Terlepas dari hal di atas, menurut Penjelasan UU RI No 11 Tahun 2016, bahwa latar belakang kebijakan pengampunan pajak adalah pertumbuhan ekonomi Indonesia dalam beberapa tahun terakhir cenderung mengalami perlambatan yang berdampak pada turunnya penerimaan pajak, dan juga telah mengurangi ketersediaan likuiditas dalam negeri yang sangat diperlukan untuk meningkatkan pertumbuhan ekonomi Indonesia.

Adapun, tujuan pengampunan pajak yang langsung berkorelasi terhadap pembangunan ekonomi adalah mempercepat pertumbuhan dan restrukturisasi ekonomi lewat pengalihan harta, antara lain akan berdampak terhadap peningkatan likuiditas domestik, perbaikan nilai tukar rupiah, penurunan suku bunga, dan peningkatan investasi (UU Nomor 11 2016, bab II, pasal 2 ayat 2).

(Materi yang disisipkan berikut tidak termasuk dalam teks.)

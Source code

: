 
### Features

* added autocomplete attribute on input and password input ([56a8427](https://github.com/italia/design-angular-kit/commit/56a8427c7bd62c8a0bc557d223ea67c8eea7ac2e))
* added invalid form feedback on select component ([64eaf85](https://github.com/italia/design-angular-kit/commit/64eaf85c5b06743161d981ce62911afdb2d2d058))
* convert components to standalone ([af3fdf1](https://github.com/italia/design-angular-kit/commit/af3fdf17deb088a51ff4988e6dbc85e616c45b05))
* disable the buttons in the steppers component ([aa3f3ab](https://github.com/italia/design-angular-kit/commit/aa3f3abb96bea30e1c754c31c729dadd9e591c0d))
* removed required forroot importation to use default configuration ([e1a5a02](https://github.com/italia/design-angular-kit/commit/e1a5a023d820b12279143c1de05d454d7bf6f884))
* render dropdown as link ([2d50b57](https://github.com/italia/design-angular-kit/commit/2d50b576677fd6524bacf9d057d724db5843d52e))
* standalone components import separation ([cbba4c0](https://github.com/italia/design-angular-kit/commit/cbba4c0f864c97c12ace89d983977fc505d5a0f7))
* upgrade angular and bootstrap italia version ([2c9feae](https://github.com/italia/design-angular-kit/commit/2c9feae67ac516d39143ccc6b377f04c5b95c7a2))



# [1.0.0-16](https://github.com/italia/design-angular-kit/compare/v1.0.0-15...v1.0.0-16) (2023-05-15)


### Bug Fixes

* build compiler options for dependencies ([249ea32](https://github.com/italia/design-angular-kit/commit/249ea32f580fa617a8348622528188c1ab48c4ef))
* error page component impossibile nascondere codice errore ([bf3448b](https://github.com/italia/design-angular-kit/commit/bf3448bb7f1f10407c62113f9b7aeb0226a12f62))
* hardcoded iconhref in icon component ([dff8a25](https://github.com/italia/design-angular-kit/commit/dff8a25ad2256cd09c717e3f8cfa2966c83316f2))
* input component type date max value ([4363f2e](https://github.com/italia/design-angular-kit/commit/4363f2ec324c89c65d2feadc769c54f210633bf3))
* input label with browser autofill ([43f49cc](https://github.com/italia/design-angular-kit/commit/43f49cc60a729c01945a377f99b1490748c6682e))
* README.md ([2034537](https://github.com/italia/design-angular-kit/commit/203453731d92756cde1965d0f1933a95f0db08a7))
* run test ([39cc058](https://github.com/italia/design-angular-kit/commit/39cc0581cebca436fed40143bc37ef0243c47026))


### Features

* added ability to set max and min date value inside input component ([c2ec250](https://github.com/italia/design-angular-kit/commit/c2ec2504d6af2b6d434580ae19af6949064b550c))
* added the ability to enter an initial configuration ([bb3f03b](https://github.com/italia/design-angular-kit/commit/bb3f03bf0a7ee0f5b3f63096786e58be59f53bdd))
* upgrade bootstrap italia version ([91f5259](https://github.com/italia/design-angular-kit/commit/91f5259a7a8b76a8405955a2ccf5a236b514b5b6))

Esensi utama dalam pengampunan pajak adalah likuiditas domestik. Sedangkan, perbaikan nilai tukar, penurunan suku bunga dan peningkatan investasi adalah dampak lanjutan dari peningkatan likuiditas.

Kalau kita kaitkan likuiditas dengan struktur pembiayaan pembangunan ekonomi, ukurannya adalah bagaimana likuiditas dapat menjamin tidak terjadi defisit dalam APBN. Nah, untuk menutup defisit, Kemenkeu sudah mempersiapkan utang melalui penerbitan IGS (Indonesia Goverment Securities), dan melakukan pinjaman.

Saat ini, posisi pinjaman mengkerut ke 22,9 persen (Rp760,06 triliun) dan posisi IGS mencapai 77,1 persen (Rp2.563,59 triliun), sehingga total utang pemerintah mencapai Rp3.323,36 triliun [DJPPR 2016].

Apabila kita tinjau APBN-P 2016 yang telah disetujui DPR RI, dengan alokasi belanja total menjadi Rp2.082,9 triliun dan defisit Rp296,7 triliun atau setara dengan 2,35 persen PDB (produk domestik bruto), pemerintah dapat dengan percaya diri menata defisit melalui penerbitan IGS dan pinjaman.

Sehingga, tidaklah berlebihan jika pemerintah memperkirakan likuiditas perekonomian dapat ditingkatkan dari dana limpahan yang berasal dari repatriasi yang dapat dialokasikan untuk pembangunan infrastruktur seperti yang dicanangkan lewat program Nawacita Jokowi-JK.

Namun, masih terdapat kesenjangan kebutuhan dana dalam jumlah cukup fantastis, di mana pembangunan infrastruktur sendiri dalam RPJM 2015-2019 untuk full scenario membutuhkan Rp6.552 triliun [DJPPR 2015]. Artinya, masih dibutuhkan tambahan dana pembiayaan infrastruktur sebesar Rp4.469.1 triliun atau rata-rata dalam setahun dibutuhkan Rp893,82 triliun diluar APBN.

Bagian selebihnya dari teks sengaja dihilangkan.